Why is it also important to also think about smaller data sets?
Everybody talks about big data. But there’s also the problem on the other end. For certain machine learning methods, you need a lot of data for them to work. But some of my collaborators do not have that many replicates [repeats of an experiment] because they’re doing the experiments in their lab. We don’t necessarily always have gigantic data sets, and so we still want to be able to draw conclusions from smaller data sets. We want to have methods for both.
In what ways are you seeing the tools you develop being used?
Recently, people have been using a lot of phylogenetic techniques to track and understand the evolution of the coronavirus. That’s one area where people are using the tools that I’m creating. This has been a learning opportunity. Many of our methods are not primarily for viral evolution. They are meant for eukaryotes, plants, or animals. Viruses have completely different ways of evolving, so some of our methods are not suitable to explain their evolution. That’s why I think it’s important that we continue developing phylogenetic networks.
For the microbiome work, if you’re a farmer, you want to protect crops from pathogens, right? The standard way is to use chemicals — fungicides, for example. But pathogens evolve and become resistant. Some of the work that we’re doing is trying to not rely on chemicals but on the microbiomes — the plant microbiome, the soil microbiome. We’re asking what is it about the microbial communities that makes some plants stronger than others.
When making phylogenetic networks, why is the microbiome more difficult to study than specific species?
When we’re reconstructing the tree of, say, fish, you grab one fish and sequence it. You know that this sample is coming from this fish. But when you’re studying the microbiome, you cannot just grab one microbe. You get a sample of the whole soil, and then you sequence everything in there. You don’t know which microbe the sequences are coming from. You have a collection of genomes.
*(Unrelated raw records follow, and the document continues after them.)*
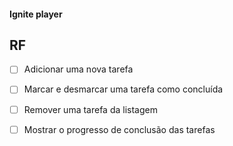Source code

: #### Ignite player

## RF

- [ ] Adicionar uma nova tarefa 
- [ ] Marcar e desmarcar uma tarefa como concluída
- [ ] Remover uma tarefa da listagem 
- [ ] Mostrar o progresso de conclusão das tarefas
That means that we first need to use statistics to cluster these pieces of genetic information. Then, after we cluster them, we can identify what is specific to a given microbe. But it’s an extra step that we need to do with microbiome studies.
What are your favorite parts of your work?
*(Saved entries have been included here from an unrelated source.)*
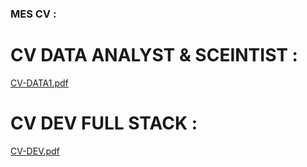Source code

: ### MES CV :

# CV DATA ANALYST & SCEINTIST :
[CV-DATA1.pdf](https://github.com/user-attachments/files/19487849/CV-DATA1.pdf)

# CV DEV FULL STACK :
[CV-DEV.pdf](https://github.com/user-attachments/files/19487852/CV-DEV.pdf)
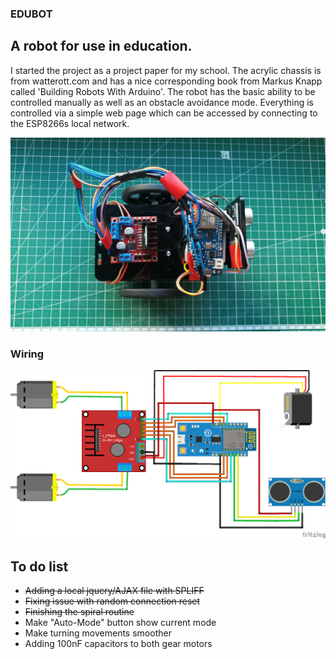 ### EDUBOT
## A robot for use in education.

I started the project as a project paper for my school. The acrylic chassis is from watterott.com and has a nice corresponding book from Markus Knapp called 'Building Robots With Arduino'. 
The robot has the basic ability to be controlled manually as well as an obstacle avoidance mode. Everything is controlled via a simple web page which can be accessed by connecting to the ESP8266s local network. 

![Robot](https://raw.githubusercontent.com/alexanderstephan/edubot/master/bot.jpg)



### Wiring
![Schematic](https://raw.githubusercontent.com/alexanderstephan/edubot/master/edubot_bb.png)
## To do list
- ~~Adding a local jquery/AJAX file with SPLIFF~~
- ~~Fixing issue with random connection reset~~
- ~~Finishing the spiral routine~~
- Make "Auto-Mode" button show current mode
- Make turning movements smoother
- Adding 100nF capacitors to both gear motors
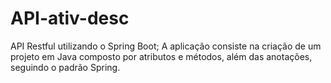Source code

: # API-ativ-desc
API Restful utilizando o Spring Boot; A aplicação consiste na criação de um projeto em Java composto por atributos e métodos, além das anotações, seguindo o padrão Spring.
I really enjoy the process of writing scientific papers, and I also like programming. Learning to program is learning to communicate with the computer, and once you’ve learned one language, it is easy to translate to other languages. I think that knowing how to program opens doors, regardless of your field. Right now, in my lab, we are producing many different programs that are meant to allow biologists to analyze their data.
But there’s another aspect that I really enjoy, and that’s mentoring students. I’m just starting to have students in my lab, and mentoring is something you have to learn. Just getting a Ph.D. doesn’t make you a good mentor. So I’ve had to learn a lot about how to mentor students and best support people from many different backgrounds. That’s something I really like about my job.
What do you enjoy most about being at CALS and UW–Madison?
I was born and raised in Mexico City. So when I first came here, I was not sure if I would like living in a smaller city. But I really loved it. I felt so instantly welcome here at the university and the city in general. And that was so valuable to me. The people are so smart, and they do such great research, and they’re so nice and friendly. Plus, I like to be outdoors. I like to run or bike, and it’s a great city for that. In the summer, I like to go to Devil’s Lake State Park and swim. That’s my happy place.